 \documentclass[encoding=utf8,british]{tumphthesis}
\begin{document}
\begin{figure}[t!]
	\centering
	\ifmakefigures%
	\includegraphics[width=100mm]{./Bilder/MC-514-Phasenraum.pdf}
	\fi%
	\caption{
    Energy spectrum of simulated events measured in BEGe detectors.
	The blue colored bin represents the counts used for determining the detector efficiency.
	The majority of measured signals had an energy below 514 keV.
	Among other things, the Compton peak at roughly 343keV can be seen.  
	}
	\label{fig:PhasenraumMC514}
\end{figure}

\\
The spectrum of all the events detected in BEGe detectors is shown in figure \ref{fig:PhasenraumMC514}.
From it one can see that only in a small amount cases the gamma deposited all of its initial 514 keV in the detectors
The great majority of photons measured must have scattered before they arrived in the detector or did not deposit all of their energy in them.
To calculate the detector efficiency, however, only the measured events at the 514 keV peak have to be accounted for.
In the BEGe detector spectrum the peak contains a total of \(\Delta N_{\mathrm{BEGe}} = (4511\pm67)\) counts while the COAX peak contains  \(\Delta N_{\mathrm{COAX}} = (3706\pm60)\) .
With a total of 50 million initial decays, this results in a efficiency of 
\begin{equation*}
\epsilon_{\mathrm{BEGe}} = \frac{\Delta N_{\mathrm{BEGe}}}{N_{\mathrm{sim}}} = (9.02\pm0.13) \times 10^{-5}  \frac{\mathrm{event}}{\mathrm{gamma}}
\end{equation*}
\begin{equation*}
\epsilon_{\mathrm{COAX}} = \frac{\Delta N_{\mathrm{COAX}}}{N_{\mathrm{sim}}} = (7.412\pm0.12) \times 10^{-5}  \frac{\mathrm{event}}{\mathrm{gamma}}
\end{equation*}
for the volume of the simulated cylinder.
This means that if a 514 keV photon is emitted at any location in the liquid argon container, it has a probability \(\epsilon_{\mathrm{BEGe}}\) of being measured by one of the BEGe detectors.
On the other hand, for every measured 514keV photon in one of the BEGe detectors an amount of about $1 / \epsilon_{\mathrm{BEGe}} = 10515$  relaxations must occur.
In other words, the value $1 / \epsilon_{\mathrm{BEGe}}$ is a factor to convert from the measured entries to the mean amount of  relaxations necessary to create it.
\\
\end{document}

_Description of the task:_ Word for word, restate the data above from its first line down to and including the line with "This means that".

_Output of the task:_
 \documentclass[encoding=utf8,british]{tumphthesis}
\begin{document}
\begin{figure}[t!]
	\centering
	\ifmakefigures%
	\includegraphics[width=100mm]{./Bilder/MC-514-Phasenraum.pdf}
	\fi%
	\caption{
    Energy spectrum of simulated events measured in BEGe detectors.
	The blue colored bin represents the counts used for determining the detector efficiency.
	The majority of measured signals had an energy below 514 keV.
	Among other things, the Compton peak at roughly 343keV can be seen.  
	}
	\label{fig:PhasenraumMC514}
\end{figure}

\\
The spectrum of all the events detected in BEGe detectors is shown in figure \ref{fig:PhasenraumMC514}.
From it one can see that only in a small amount cases the gamma deposited all of its initial 514 keV in the detectors
The great majority of photons measured must have scattered before they arrived in the detector or did not deposit all of their energy in them.
To calculate the detector efficiency, however, only the measured events at the 514 keV peak have to be accounted for.
In the BEGe detector spectrum the peak contains a total of \(\Delta N_{\mathrm{BEGe}} = (4511\pm67)\) counts while the COAX peak contains  \(\Delta N_{\mathrm{COAX}} = (3706\pm60)\) .
With a total of 50 million initial decays, this results in a efficiency of 
\begin{equation*}
\epsilon_{\mathrm{BEGe}} = \frac{\Delta N_{\mathrm{BEGe}}}{N_{\mathrm{sim}}} = (9.02\pm0.13) \times 10^{-5}  \frac{\mathrm{event}}{\mathrm{gamma}}
\end{equation*}
\begin{equation*}
\epsilon_{\mathrm{COAX}} = \frac{\Delta N_{\mathrm{COAX}}}{N_{\mathrm{sim}}} = (7.412\pm0.12) \times 10^{-5}  \frac{\mathrm{event}}{\mathrm{gamma}}
\end{equation*}
for the volume of the simulated cylinder.
This means that if a 514 keV photon is emitted at any location in the liquid argon container, it has a probability \(\epsilon_{\mathrm{BEGe}}\) of being measured by one of the BEGe detectors.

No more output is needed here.